- Work to be completed -
Within the entries below, the lines from the one with "The profit ratio" through the one with "2.Identify Key Profitability" are to be set down exactly, both ends kept.

- Given entries -

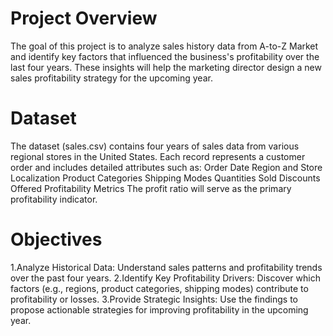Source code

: # Project Overview
The goal of this project is to analyze sales history data from A-to-Z Market and identify key factors that influenced the business's profitability over the last four years. These insights will help the marketing director design a new sales profitability strategy for the upcoming year.

# Dataset
The dataset (sales.csv) contains four years of sales data from various regional stores in the United States. Each record represents a customer order and includes detailed attributes such as:
Order Date
Region and Store Localization
Product Categories
Shipping Modes
Quantities Sold
Discounts Offered
Profitability Metrics
The profit ratio will serve as the primary profitability indicator.

# Objectives
1.Analyze Historical Data: Understand sales patterns and profitability trends over the past four years.
2.Identify Key Profitability Drivers: Discover which factors (e.g., regions, product categories, shipping modes) contribute to profitability or losses.
3.Provide Strategic Insights: Use the findings to propose actionable strategies for improving profitability in the upcoming year.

- Response area -
The profit ratio will serve as the primary profitability indicator.

# Objectives
1.Analyze Historical Data: Understand sales patterns and profitability trends over the past four years.
2.Identify Key Profitability Drivers: Discover which factors (e.g., regions, product categories, shipping modes) contribute to profitability or losses.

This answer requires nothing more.